Valentine is published on PyPI and installs with a single pip command. It requires Python 3.10 or newer (and is tested up to 3.14).

pip install valentine
uv add valentine
poetry add valentine

For local development, clone the repo and install in editable mode:

git clone https://github.com/delftdata/valentine
cd valentine
pip install -e ".[dev]"

Your first match

The single entry point for matching is valentine_match. It takes an iterable of DataFrames and a matcher instance, and returns a MatcherResults mapping — see the Matcher results guide for everything you can do with it.

import pandas as pd
from valentine import valentine_match
from valentine.algorithms import Coma

df1 = pd.read_csv("source_candidates.csv")
df2 = pd.read_csv("target_candidates.csv")

matcher = Coma(use_instances=True)
matches = valentine_match([df1, df2], matcher)

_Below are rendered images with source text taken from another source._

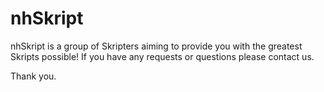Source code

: nhSkript
========

nhSkript is a group of Skripters aiming to provide you with the greatest Skripts possible! If you have any requests or questions please contact us.

Thank you.
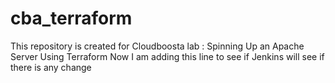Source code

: # cba_terraform
This repository is created for Cloudboosta lab : Spinning Up an Apache Server Using Terraform
Now I am adding this line to see if Jenkins will see if there is any change
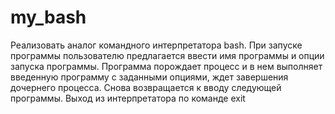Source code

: # my_bash
Реализовать аналог командного интерпретатора bash. При запуске 
программы пользователю предлагается ввести имя программы и опции
запуска программы. Программа порождает процесс и в нем выполняет 
введенную программу с заданными опциями, ждет завершения 
дочернего процесса. Снова возвращается к вводу следующей 
программы. Выход из интерпретатора по команде exit
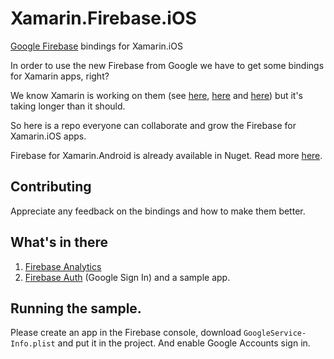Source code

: # Xamarin.Firebase.iOS
[Google Firebase](https://firebase.google.com/docs) bindings for Xamarin.iOS

In order to use the new Firebase from Google we have to get some bindings for Xamarin apps, right?

We know Xamarin is working on them (see [here](http://stackoverflow.com/questions/37420600/can-should-i-use-firebase-with-ionic-2-or-xamarin), [here](https://forums.xamarin.com/discussion/67822/support-for-google-firebase) and [here](https://github.com/SotoiGhost/GoogleApisForiOSComponents/tree/firebase)) but it's taking longer than it should.

So here is a repo everyone can collaborate and grow the Firebase for Xamarin.iOS apps.

Firebase for Xamarin.Android is already available in Nuget. Read more [here](https://www.nuget.org/packages?q=Xamarin.Firebase).


## Contributing
Appreciate any feedback on the bindings and how to make them better.


## What's in there
1. [Firebase Analytics](https://firebase.google.com/docs/analytics/)
2. [Firebase Auth](https://firebase.google.com/docs/auth) (Google Sign In)
and a sample app.

## Running the sample.
Please create an app in the Firebase console, download `GoogleService-Info.plist` and put it in the project. And enable Google Accounts sign in.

for pair, score in matches.items():
    print(f"{pair.source_column} <-> {pair.target_column}: {score:.3f}")

Table names

Each ColumnPair key in the results carries both a source_table and a target_table. By default these default to "aaa", "bbb", "ccc", … — low-similarity names that won't bias schema-based matchers. Pass df_names=["sales", "orders", ...] to set your own.

Matching many DataFrames

Pass any iterable of DataFrames — list, tuple, generator — and Valentine computes all unique pairs:

matches = valentine_match(
    [sales_df, orders_df, products_df],
    Coma(),
    df_names=["sales", "orders", "products"],
)

Each matcher decides for itself how to handle the batch. Algorithms that benefit from a holistic view of all tables (Coma's TF-IDF corpus, SimilarityFlooding's IDF weights, DistributionBased's global ranks) override get_matches_batch so their statistics reflect the entire input rather than just the current pair.

Picking a matcher

Valentine ships with five matching algorithms covering both schema- and instance-based matching:

Matcher Type Good at
Coma Schema + Instance General-purpose, interpretable, well-tuned
Cupid Schema only Tree/linguistic similarity
DistributionBased Instance only Numeric & categorical value distributions
JaccardDistanceMatcher Instance only Exact/fuzzy Jaccard on value sets
SimilarityFlooding Schema only Graph-based fixpoint propagation

See Matchers for the conceptual guide, or jump straight to the API reference for parameter defaults.

Evaluating a match

If you have a ground truth — a list of expected column pairs — Valentine computes Precision, Recall, F1 and other metrics in one call:

ground_truth = [
    ("emp_id", "employee_number"),
    ("fname",  "first_name"),
    ("lname",  "last_name"),
    ("dept",   "department"),
]

metrics = matches.get_metrics(ground_truth)
print(metrics)

Full details are in Evaluation metrics, with the method signature documented under MatcherResults.get_metrics.